How to read the New Testament in Greek

Dr. Rob Plummer has put together an outstanding resource to help beginning Greek students read the Greek New Testament. It’s a website called “Daily Dose of Greek,” and it provides a schedule for reading and daily explanations of Greek syntax and grammar on the day’s reading. If you want help from a Southern Seminary master-teacher on the elements of Greek, you really should check out this site: Daily Dose of Greek.

6 Responses to How to read the New Testament in Greek

  1. Bprjam September 29, 2014 at 11:21 am #

    I’ve been looking for something like this for YEARS to help me keep my rapidly decaying Greek skills. “Light on the Path” and “More Light on the Path” have been helpful, but not exactly what I’ve been looking for.

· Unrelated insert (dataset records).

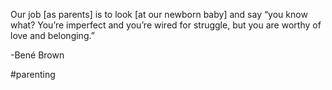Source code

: 
Our job [as parents] is to look [at our newborn baby] and say “you know what? You’re imperfect and you’re wired for struggle, but you are worthy of love and belonging.”

-Bené Brown

#parenting
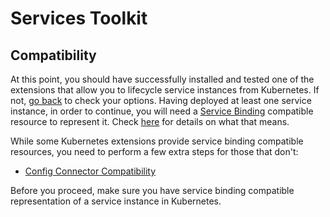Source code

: # Services Toolkit

## Compatibility

At this point, you should have successfully installed and tested one of the extensions that allow you to lifecycle service instances from Kubernetes. If not, [go back](README.md) to check your options. Having deployed at least one service instance, in order to continue, you will need a [Service Binding](https://servicebinding.io/) compatible resource to represent it. Check [here](https://servicebinding.io/service-provider/) for details on what that means.

While some Kubernetes extensions provide service binding compatible resources, you need to perform a few extra steps for those that don't:

- [Config Connector Compatibility](./services-toolkit-config-connector-compatiblity.md)

Before you proceed, make sure you have service binding compatible representation of a service instance in Kubernetes.

##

    I’m excited to give this a try.

  2. John M. Harris September 29, 2014 at 2:44 pm #

    “Keep Your Greek” by Campbell is good too. I had about 30 hours of Greek training through college and grad & post-grad work, and there’s no substitute for consistency, and anyone who thinks they “get” Greek before 5-7 years of study… no, I don’t think they do.

  3. mvpcworshipblog September 30, 2014 at 2:20 pm #

    I’m glad that Dr. Plumber is doing this. I have also found Dan Wallace’s reading plan to be very helpful:

  4. Daryl Little October 2, 2014 at 10:17 am #

    Thanks for this link Denny. Having decided that, even at 46 years old, it’s not too late to learn to read Biblical Greek, I’m currently working through Bill Mounce’s “Basics of Biblical Greek” course.
    Just with today’s video I’ve already found the Daily Dose to be both helpful and encouraging. I’m pretty sure that the encouragement factor alone (I can follow what he’s doing and it’s making sense!) is at least as valuable as the direct help with the language.